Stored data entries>
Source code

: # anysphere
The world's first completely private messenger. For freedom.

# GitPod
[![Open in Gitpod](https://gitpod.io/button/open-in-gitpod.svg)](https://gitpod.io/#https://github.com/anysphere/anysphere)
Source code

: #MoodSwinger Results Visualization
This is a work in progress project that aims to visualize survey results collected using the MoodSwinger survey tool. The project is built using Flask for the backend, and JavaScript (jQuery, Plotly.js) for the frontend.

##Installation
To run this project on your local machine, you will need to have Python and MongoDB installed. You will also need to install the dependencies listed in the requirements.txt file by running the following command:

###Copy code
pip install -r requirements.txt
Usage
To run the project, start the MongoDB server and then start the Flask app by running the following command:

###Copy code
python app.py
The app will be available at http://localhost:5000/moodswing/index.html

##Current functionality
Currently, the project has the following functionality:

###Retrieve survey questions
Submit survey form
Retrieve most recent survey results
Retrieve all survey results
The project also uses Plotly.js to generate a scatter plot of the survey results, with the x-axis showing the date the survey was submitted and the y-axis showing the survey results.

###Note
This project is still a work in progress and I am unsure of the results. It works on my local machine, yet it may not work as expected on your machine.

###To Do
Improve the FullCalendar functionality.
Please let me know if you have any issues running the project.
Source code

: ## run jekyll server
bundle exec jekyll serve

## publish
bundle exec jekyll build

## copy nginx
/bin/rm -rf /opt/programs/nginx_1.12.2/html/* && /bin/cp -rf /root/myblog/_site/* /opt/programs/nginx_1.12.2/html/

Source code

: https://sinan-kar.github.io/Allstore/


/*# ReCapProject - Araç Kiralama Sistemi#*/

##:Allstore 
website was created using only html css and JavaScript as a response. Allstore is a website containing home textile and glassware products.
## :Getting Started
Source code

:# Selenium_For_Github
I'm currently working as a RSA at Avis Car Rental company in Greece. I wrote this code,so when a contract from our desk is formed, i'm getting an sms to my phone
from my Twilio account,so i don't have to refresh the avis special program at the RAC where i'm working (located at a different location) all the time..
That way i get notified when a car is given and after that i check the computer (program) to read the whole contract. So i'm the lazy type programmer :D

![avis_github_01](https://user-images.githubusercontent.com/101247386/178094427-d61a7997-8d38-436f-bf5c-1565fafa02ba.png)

TASK TO COMPLETE>
Scan the lines above for the word "html" and copy every one where it occurs.

REPLY>
The app will be available at http://localhost:5000/moodswing/index.html
/bin/rm -rf /opt/programs/nginx_1.12.2/html/* && /bin/cp -rf /root/myblog/_site/* /opt/programs/nginx_1.12.2/html/
website was created using only html css and JavaScript as a response. Allstore is a website containing home textile and glassware products.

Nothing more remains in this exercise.